If you want to do a rotation around a point $\vec{c}$, it is easiest to do using $\vec{p}^\prime = \vec{c} + \mathbf{R}(\vec{p} - \vec{c})$. In other words, substract the center of rotation coordinates from the points before rotation, and afterwards add them back.

The 3D projection is easiest to do if you change the coordinates so that your eye, or camera, is at origin. This means that if your camera is at $\vec{c}$, with orientation $\mathbf{R}$, you calculate point coordinates using $$\vec{p}^\prime = \left[ \begin{matrix} x \\ y \\ z \end{matrix} \right] = \mathbf{R}(\vec{p} - \vec{c}) \tag{7}\label{7}$$ Then, to project the coordinates to 2D, you use $$\left\lbrace ~ \begin{aligned} x^\prime &= \displaystyle x \frac{d}{z} \\ y^\prime &= \displaystyle y \frac{d}{z} \\ \end{aligned} \right. \tag{8}\label{8}$$ where $d$ is the distance from the camera to the projection plane, and determines your field of view. It also means that any point with $z \lt d$, is "behind" the projection plane, and thus invisible.
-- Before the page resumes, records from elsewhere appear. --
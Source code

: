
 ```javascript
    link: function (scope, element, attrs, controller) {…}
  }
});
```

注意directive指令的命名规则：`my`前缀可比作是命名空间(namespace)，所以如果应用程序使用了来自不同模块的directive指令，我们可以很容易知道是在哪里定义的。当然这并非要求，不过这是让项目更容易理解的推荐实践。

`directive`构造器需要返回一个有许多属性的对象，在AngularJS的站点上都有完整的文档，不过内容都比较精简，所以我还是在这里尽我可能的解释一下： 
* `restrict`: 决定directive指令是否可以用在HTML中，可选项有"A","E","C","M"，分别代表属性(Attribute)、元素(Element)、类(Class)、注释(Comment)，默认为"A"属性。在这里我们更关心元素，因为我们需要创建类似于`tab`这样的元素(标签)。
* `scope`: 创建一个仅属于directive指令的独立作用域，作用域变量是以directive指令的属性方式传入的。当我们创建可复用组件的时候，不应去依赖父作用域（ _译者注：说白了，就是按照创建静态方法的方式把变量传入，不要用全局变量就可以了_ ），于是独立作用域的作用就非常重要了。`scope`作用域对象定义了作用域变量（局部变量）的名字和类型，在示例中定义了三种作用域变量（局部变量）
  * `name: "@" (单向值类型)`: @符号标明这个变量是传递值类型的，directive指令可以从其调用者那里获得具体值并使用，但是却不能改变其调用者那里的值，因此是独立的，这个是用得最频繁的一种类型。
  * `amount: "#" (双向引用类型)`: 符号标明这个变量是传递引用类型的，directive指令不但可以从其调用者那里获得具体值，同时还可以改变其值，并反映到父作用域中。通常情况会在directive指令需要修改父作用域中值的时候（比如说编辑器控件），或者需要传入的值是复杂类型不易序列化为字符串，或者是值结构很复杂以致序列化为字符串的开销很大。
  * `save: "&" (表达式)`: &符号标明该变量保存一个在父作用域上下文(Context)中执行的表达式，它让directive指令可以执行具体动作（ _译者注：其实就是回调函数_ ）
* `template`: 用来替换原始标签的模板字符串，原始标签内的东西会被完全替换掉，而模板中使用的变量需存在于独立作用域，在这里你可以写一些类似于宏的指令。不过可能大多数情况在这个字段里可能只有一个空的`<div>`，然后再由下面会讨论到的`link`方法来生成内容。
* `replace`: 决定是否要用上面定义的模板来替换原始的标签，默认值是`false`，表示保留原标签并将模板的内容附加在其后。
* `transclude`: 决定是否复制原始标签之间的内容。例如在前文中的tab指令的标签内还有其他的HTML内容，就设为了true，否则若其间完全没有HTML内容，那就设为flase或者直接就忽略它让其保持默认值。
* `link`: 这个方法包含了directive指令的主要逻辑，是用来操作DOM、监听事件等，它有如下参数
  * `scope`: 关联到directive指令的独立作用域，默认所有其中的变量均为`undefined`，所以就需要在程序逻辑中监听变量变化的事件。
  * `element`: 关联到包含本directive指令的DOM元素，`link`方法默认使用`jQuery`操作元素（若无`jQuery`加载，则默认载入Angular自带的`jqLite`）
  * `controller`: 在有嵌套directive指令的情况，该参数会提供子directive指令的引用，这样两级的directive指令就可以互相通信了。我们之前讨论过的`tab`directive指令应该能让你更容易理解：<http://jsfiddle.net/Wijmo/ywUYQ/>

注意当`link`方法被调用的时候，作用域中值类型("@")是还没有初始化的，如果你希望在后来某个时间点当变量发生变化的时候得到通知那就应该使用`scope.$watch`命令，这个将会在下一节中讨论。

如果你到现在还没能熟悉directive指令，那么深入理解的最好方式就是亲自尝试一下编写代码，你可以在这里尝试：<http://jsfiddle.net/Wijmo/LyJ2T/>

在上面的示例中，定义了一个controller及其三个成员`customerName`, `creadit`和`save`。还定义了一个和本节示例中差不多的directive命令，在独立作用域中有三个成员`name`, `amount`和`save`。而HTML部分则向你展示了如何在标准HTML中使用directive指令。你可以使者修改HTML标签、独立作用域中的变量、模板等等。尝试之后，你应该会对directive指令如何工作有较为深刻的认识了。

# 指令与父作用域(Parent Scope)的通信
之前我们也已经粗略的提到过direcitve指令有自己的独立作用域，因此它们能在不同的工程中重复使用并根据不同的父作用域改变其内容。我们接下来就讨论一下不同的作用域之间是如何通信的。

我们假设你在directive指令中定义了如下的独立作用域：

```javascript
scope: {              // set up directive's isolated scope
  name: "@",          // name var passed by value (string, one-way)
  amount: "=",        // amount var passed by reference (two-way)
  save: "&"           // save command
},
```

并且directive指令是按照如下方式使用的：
There is one more operation, and that is constructing an orientation towards some specific thing. Usually, two vectors are supplied: the target towards which the camera points to, and either an "up" or a "right" vector, directions in 3D space that will be vertical or horizontal in the camera view. This is easiest to do by constructing the rotation matrix $\mathbf{R}$ directly, then recovering the unit quaternion from the rotation matrix. For best numerical stability, there are three different formulas which are used, depending on which of the diagonal elements in the rotation matrix are largest in magnitude, so it's a bit tedious to write, so I'll leave it out from here.

That is basically all there is to it, really. With these, you can do any 3D graphics you like, and not be subject to e.g. gimbal lock like you would be with Euler angles.


In 3D libraries, rotation and translation is often combined into a 4×4 matrix: $$\left[ \begin{matrix} x^\prime \\ y^\prime \\ z^\prime \\ 1 \end{matrix} \right] = \left[ \begin{matrix} X_x & Y_x & Z_x & T_x \\ X_y & Y_y & Z_y & T_y \\ X_z & Y_z & Z_z & T_z \\ 0 & 0 & 0 & 1 \\ \end{matrix} \right] \left[ \begin{matrix} x \\ y \\ z \\ 1 \end{matrix} \right] \iff \left[ \begin{matrix} x^\prime \\ y^\prime \\ z^\prime \end{matrix} \right] = \left[ \begin{matrix} X_x & Y_x & Z_x \\ X_y & Y_y & Z_y \\ X_z & Y_z & Z_z \\ \end{matrix} \right ] \left[ \begin{matrix} x \\ y \\ z \end{matrix} \right] + \left[ \begin{matrix} T_x \\ T_y \\ T_z \end{matrix} \right]$$ For projection, the libraries can use something called homogenous coordinates: $$\left[\begin{matrix} \frac{x}{z} \\ \frac{y}{z} \\ \frac{d}{z} \end{matrix} \right] = \left[ \begin{matrix} x \\ y \\ d \\ z \end{matrix} \right]$$ where the normal 3D coordinates are on the left, and the homogenous coordinates for the same point are on the right. These have some useful properties when used with the 4×4 matrix above, but suffice it to say, it's just an easier way to write the same operations as above, and is a form that a lot of current display hardware can accelerate.